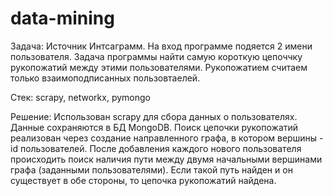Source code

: # data-mining

Задача: Источник Интсаграмм. На вход программе подяется 2 имени пользователя. Задача программы найти самую короткую цепоччку рукопожатий между этими пользователями. Рукопожатием считаем только взаимоподписанных пользовтаелей.

Стек: scrapy, networkx, pymongo

Решение: Использован scrapy для сбора данных о пользователях. Данные сохраняются в БД MongoDB. Поиск цепочки рукопожатий реализован через создание направленного графа, в котором вершины - id пользователей. После добавления каждого нового пользователя происходить поиск наличия пути между двумя начальными вершинами графа (заданными пользователями). Если такой путь найден и он существует в обе стороны, то цепочка рукопожатий найдена.
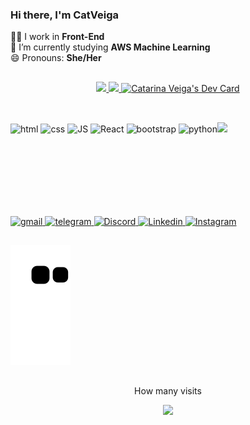 ### Hi there, I'm CatVeiga

 🐱‍💻 I work in **Front-End**<br>
 🌱 I’m currently studying **AWS Machine Learning**<br>
 😄 Pronouns: **She/Her**<br>
 
##
<div align="center">
  <a href="https://github.com/CatVeiga">
    <img height="160em"  src="https://github-readme-stats.vercel.app/api?username=CatVeiga&count_private=true&show_icons=true&theme=radical&border_radius=10" />
    <img height="160em"  src="https://github-readme-stats.vercel.app/api/top-langs/?username=CatVeiga&layout=compact&theme=radical&border_radius=10"/> 
    <a href="https://app.daily.dev/Katveiga"><img src="https://api.daily.dev/devcards/efb5792a12c9496b81e880771ee8ee85.png?r=4uy" width="200" alt="Catarina Veiga's Dev Card"/></a>
</div>

##
<div style="display: inline-block" align="center"><br>
  <img align="center" alt="html" height="30" width="40" src="https://cdn.jsdelivr.net/gh/devicons/devicon/icons/html5/html5-plain-wordmark.svg"/>
  <img align="center" alt="css" height="30" width="40" src="https://cdn.jsdelivr.net/gh/devicons/devicon/icons/css3/css3-plain-wordmark.svg" />
  <img align="center" alt="JS" height="30" width="40" src="https://cdn.jsdelivr.net/gh/devicons/devicon/icons/javascript/javascript-original.svg" />
  <img align="center" alt="React" height="30" width="40" src="https://cdn.jsdelivr.net/gh/devicons/devicon/icons/react/react-original-wordmark.svg" />
  <img align="center" alt="bootstrap" height="30" width="40" src="https://cdn.jsdelivr.net/gh/devicons/devicon/icons/bootstrap/bootstrap-plain-wordmark.svg" />
  <img align="center" alt="python" height="30" width="40" src="https://cdn.jsdelivr.net/gh/devicons/devicon/icons/python/python-original.svg"/>
  <img align="right" height="150" src="https://cdn.discordapp.com/attachments/812277548313477120/910521184876109854/giphy.gif" />
</div>
<br>
<div style="display: inline-block" align="center">
  <a href="mailto:cveigaplay@gmail.com" target="_blank">
    <img src="https://img.shields.io/badge/Gmail-D14836?style=for-the-badge&logo=gmail&logoColor=white" alt="gmail" />
  </a>  
   <a href="https://t.me/CatVeiga" target="_blank">
    <img src="https://img.shields.io/badge/Telegram-2CA5E0?style=for-the-badge&logo=telegram&logoColor=white" alt="telegram" />
  </a> 
   <a href="https://discordapp.com/channels/@me/382587829156315136" target="_blank">
    <img src="https://img.shields.io/badge/Discord-7289DA?style=for-the-badge&logo=discord&logoColor=white" alt="Discord" />
  </a> 
   <a href="https://www.linkedin.com/in/ana-catarina/" target="_blank">
    <img src="https://img.shields.io/badge/LinkedIn-0077B5?style=for-the-badge&logo=linkedin&logoColor=white" alt="Linkedin" />
  </a> 
   <a href="https://www.instagram.com/tech_girl_anah/" target="_blank">
    <img src="https://img.shields.io/badge/Instagram-E4405F?style=for-the-badge&logo=instagram&logoColor=white" alt="Instagram" />
  </a>      
</div>

##
 
  ![Snake animation](https://github.com/CatVeiga/CatVeiga/blob/output/github-contribution-grid-snake.svg)
 
##
 
 <p align="center"> How many visits </p>
<p align="center"><img alingn="center" src="https://profile-counter.glitch.me/CatVeiga/count.svg" /></p>
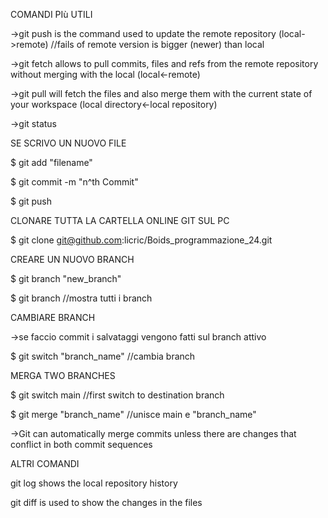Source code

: COMANDI PIù UTILI 

->git push is the command used to update the remote
repository (local->remote)  //fails of remote version is bigger (newer) than local

->git fetch allows to pull commits, files and refs from the
remote repository without merging with the local (local<-remote)

->git pull will fetch the files and also merge them with the
current state of your workspace (local directory<-local repository)

->git status 




SE SCRIVO UN NUOVO FILE

$ git add "filename"

$ git commit -m "n^th Commit"

$ git push



CLONARE TUTTA LA CARTELLA ONLINE GIT SUL PC

$ git clone git@github.com:licric/Boids_programmazione_24.git



CREARE UN NUOVO BRANCH

$ git branch "new_branch"

$ git branch                   //mostra tutti i branch



CAMBIARE BRANCH

->se faccio commit i salvataggi vengono fatti sul branch attivo

$ git switch "branch_name"     //cambia branch



MERGA TWO BRANCHES

$ git switch main            //first switch to destination branch

$ git merge "branch_name"    //unisce main e "branch_name"

->Git can automatically merge commits unless there are changes
that conflict in both commit sequences



ALTRI COMANDI

git log shows the local repository history

git diff is used to show the changes in the files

**Exercise instructions**
The answer must be every line of the records that contains the word "gmail".

**Response**
  <a href="mailto:cveigaplay@gmail.com" target="_blank">
    <img src="https://img.shields.io/badge/Gmail-D14836?style=for-the-badge&logo=gmail&logoColor=white" alt="gmail" />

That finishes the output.